ようやく、円高恐怖症の必要性が薄れてきた日本経済

米国は、貿易を自国通貨で行なっていますから、ドル高でもドル安でも、影響は(無いとは言いませんが)軽微です。したがって、「ドル高の方が海外からの投資が増えて望ましい」などと呑気な事を言う人が多いわけです。

ドイツは、「景気などどうなっても良いから、インフレだけは避けたい」という人が多い特殊な国ですから、これも自国通貨高を歓迎するでしょう。昔、「ドイツマルクが安くなると、金融引き締めが行われて景気が悪くなるから、ドイツマルクは高い方が良い」とドイツ人に聞いて、世界には色々な国がある事を知ったのでした(笑)。

一方の日本は、輸出に牽引され、支えられて成長してきた経済です。バブル崩壊後の長期低迷期には、国内民間需要の弱さを輸出と公共投資で補って失業を回避してきたわけですから、円高で輸出が減ることが恐怖だったのは当然です。米独と一緒にして欲しくありません(笑)。

最近になり、ようやく少子高齢化と景気回復により労働力不足が深刻化し、失業問題が経済運営の最優先課題ではなくなりつつあります。「円高で輸出が減ると失業が増える」から「輸出数量が減っても失業が増えない」経済になりつつあるのです。このまま労働力不足が定着すれば、円高を恐れる必要が消え、人々の恐怖心も薄れて行くでしょう。

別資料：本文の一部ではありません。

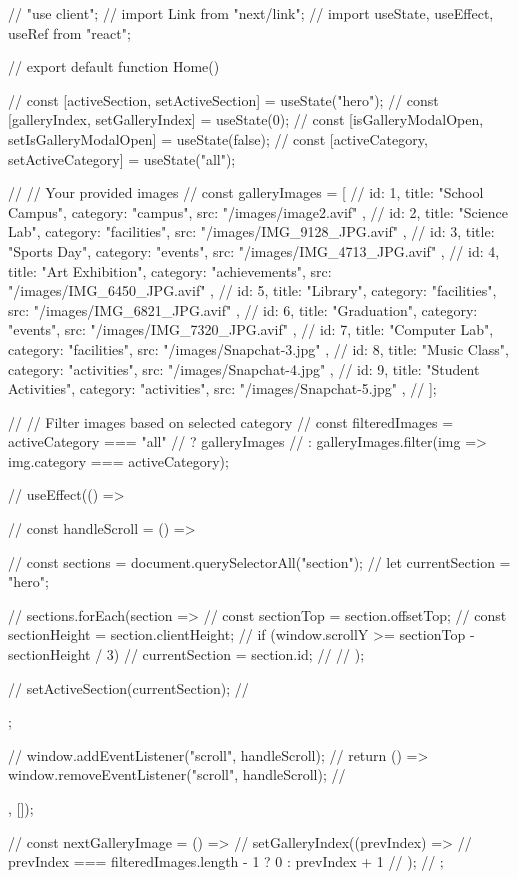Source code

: // "use client";
// import Link from "next/link";
// import { useState, useEffect, useRef } from "react";

// export default function Home() {
//   const [activeSection, setActiveSection] = useState("hero");
//   const [galleryIndex, setGalleryIndex] = useState(0);
//   const [isGalleryModalOpen, setIsGalleryModalOpen] = useState(false);
//   const [activeCategory, setActiveCategory] = useState("all");

//   // Your provided images
//   const galleryImages = [
//     { id: 1, title: "School Campus", category: "campus", src: "/images/image2.avif" },
//     { id: 2, title: "Science Lab", category: "facilities", src: "/images/IMG_9128_JPG.avif" },
//     { id: 3, title: "Sports Day", category: "events", src: "/images/IMG_4713_JPG.avif" },
//     { id: 4, title: "Art Exhibition", category: "achievements", src: "/images/IMG_6450_JPG.avif" },
//     { id: 5, title: "Library", category: "facilities", src: "/images/IMG_6821_JPG.avif" },
//     { id: 6, title: "Graduation", category: "events", src: "/images/IMG_7320_JPG.avif" },
//     { id: 7, title: "Computer Lab", category: "facilities", src: "/images/Snapchat-3.jpg" },
//     { id: 8, title: "Music Class", category: "activities", src: "/images/Snapchat-4.jpg" },
//     { id: 9, title: "Student Activities", category: "activities", src: "/images/Snapchat-5.jpg" },
//   ];

//   // Filter images based on selected category
//   const filteredImages = activeCategory === "all" 
//     ? galleryImages 
//     : galleryImages.filter(img => img.category === activeCategory);

//   useEffect(() => {
//     const handleScroll = () => {
//       const sections = document.querySelectorAll("section");
//       let currentSection = "hero";
      
//       sections.forEach(section => {
//         const sectionTop = section.offsetTop;
//         const sectionHeight = section.clientHeight;
//         if (window.scrollY >= sectionTop - sectionHeight / 3) {
//           currentSection = section.id;
//         }
//       });
      
//       setActiveSection(currentSection);
//     };

//     window.addEventListener("scroll", handleScroll);
//     return () => window.removeEventListener("scroll", handleScroll);
//   }, []);

//   const nextGalleryImage = () => {
//     setGalleryIndex((prevIndex) => 
//       prevIndex === filteredImages.length - 1 ? 0 : prevIndex + 1
//     );
//   };

}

「円高になると輸入品が安く買えて嬉しい」と考える消費者も増えて来るかも知れません。日銀の職員だけは、勤務先が物価目標2%を掲げている間は口が裂けても言えないでしょうが(笑)。

P.S.

最近は、円安になっても輸出数量が増えず、円安の景気刺激効果が表れにくくなっています。これが一時的なものならば(円安になってから輸出が増えるまでのタイムラグが数年間ある場合など)、以下は成り立ちませんが、これが構造的なものならば(たとえば日本企業が地産地消を強く意識して、為替レートに影響されない経営を徹底しはじめた場合など)、「円高が景気にプラスだ」とさえ言えるかも知れません。

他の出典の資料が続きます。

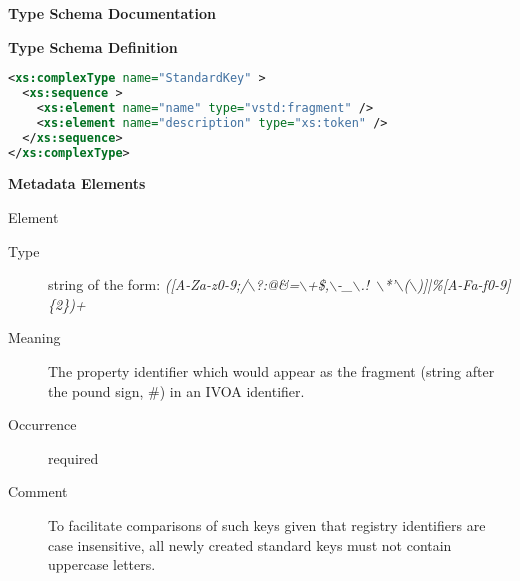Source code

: \documentclass[11pt,a4paper]{ivoa}
\begin{document}
\begin{generated}
\begingroup
        \renewcommand*\descriptionlabel[1]{%
        \hbox to 5.5em{\emph{#1}\hfil}}\vspace{2ex}\noindent\textbf{ Type Schema Documentation}




\vspace{1ex}\noindent\textbf{ Type Schema Definition}

\begin{lstlisting}[language=XML,basicstyle=\footnotesize]
<xs:complexType name="StandardKey" >
  <xs:sequence >
    <xs:element name="name" type="vstd:fragment" />
    <xs:element name="description" type="xs:token" />
  </xs:sequence>
</xs:complexType>
\end{lstlisting}

\vspace{0.5ex}\noindent\textbf{ Metadata Elements}

\begingroup\small\begin{bigdescription}\item[Element \xmlel{name}]
\begin{description}
\item[Type] string of the form: \emph{([A-Za-z0-9;/$\backslash$?:@\&=$\backslash$+\$,$\backslash$-\_$\backslash$.!~$\backslash$*'$\backslash$($\backslash$)]|\%[A-Fa-f0-9]\{2\})+}
\item[Meaning]
                  The property identifier which would appear as the
                  fragment (string after the pound sign, \#) in an IVOA
                  identifier.

\item[Occurrence] required

\item[Comment]
                  To facilitate comparisons of such keys given that
                  registry identifiers are case insensitive, all newly
                  created standard keys must not contain uppercase letters.



\end{description}
\end{bigdescription}
\end{generated}
\end{document}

仮に円高に戻っても輸出入数量が変化しないとすれば、輸出企業の収益は悪化し、輸入企業の収益は改善するでしょう。輸出入は概ね同額なので、その効果は等しいとしましょう。輸出企業は収益が悪化しても、特に何もしないでしょうが、輸入サイドは競争が働くので円高差益を消費者に還元しはじめるでしょう。結果として、輸出入企業合計の収益は悪化しますが、消費者は潤います。企業部門から家計部門に所得が移転するわけです。

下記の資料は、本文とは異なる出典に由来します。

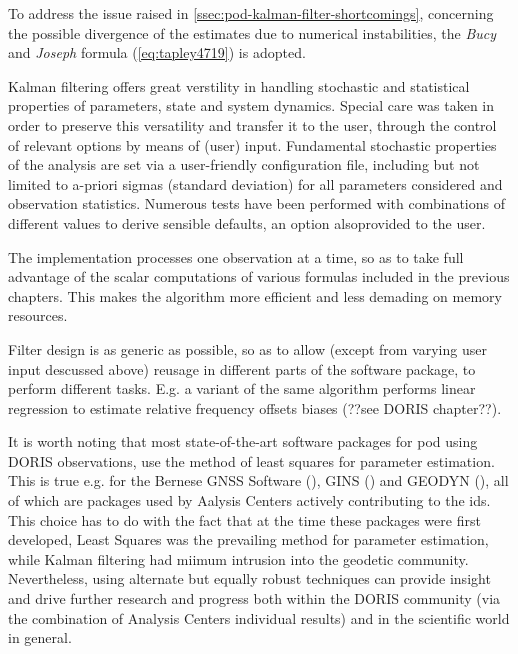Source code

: To address the issue raised in \autoref{ssec:pod-kalman-filter-shortcomings}, 
concerning the possible divergence of the estimates due to numerical instabilities, 
the \emph{Bucy} and \emph{Joseph} formula (\autoref{eq:tapley4719}) is adopted.

Kalman filtering offers great verstility in handling stochastic and statistical 
properties of parameters, state and system dynamics. Special care was taken in 
order to preserve this versatility and transfer it to the user, through the control
of relevant options by means of (user) input. Fundamental stochastic properties of 
the analysis are set via a user-friendly configuration file, including but not 
limited to a-priori sigmas (standard deviation) for all parameters considered and 
observation statistics. Numerous tests have been performed with combinations of 
different values to derive sensible defaults, an option alsoprovided to the user.

The implementation processes one observation at a time, so as to take full advantage 
of the scalar computations of various formulas included in the previous chapters. 
This makes the algorithm more efficient and less demading on memory resources.

Filter design is as generic as possible, so as to allow (except from varying user 
input descussed above) reusage in different parts of the software package, to perform 
different tasks. E.g. a variant of the same algorithm performs linear regression 
to estimate relative frequency offsets biases (??see DORIS chapter??).

It is worth noting that most state-of-the-art software packages for \gls{pod} using 
DORIS observations, use the method of least squares for parameter estimation. This 
is true e.g. for the Bernese GNSS Software (\cite{Dach2015}), GINS (\cite{Gins2013}) and 
GEODYN (\cite{Geodyn2013}), all of which are packages used by Aalysis Centers 
actively contributing to the \gls{ids}. This choice has to do with the fact that 
at the time these packages were first developed, Least Squares was the prevailing 
method for parameter estimation, while Kalman filtering had miimum intrusion into the 
geodetic community. Nevertheless, using alternate but equally robust techniques 
can provide insight and drive further research and progress both within the DORIS 
community (via the combination of Analysis Centers individual results) and in the 
scientific world in general.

企業の利益は、直ちには投資等にまわらず、内部留保に回るだけでしょうが、家計が潤えば、その多くは消費に回るでしょう。つまり、企業の利益が家計に移転されれば、景気にプラスの効果が見込まれるのです。こうして、円高が景気を押し上げる力が働くのです。

繰り返しますが、あくまでも、円高に戻っても輸出入数量が変わらないとすれば、という前提での話ですが。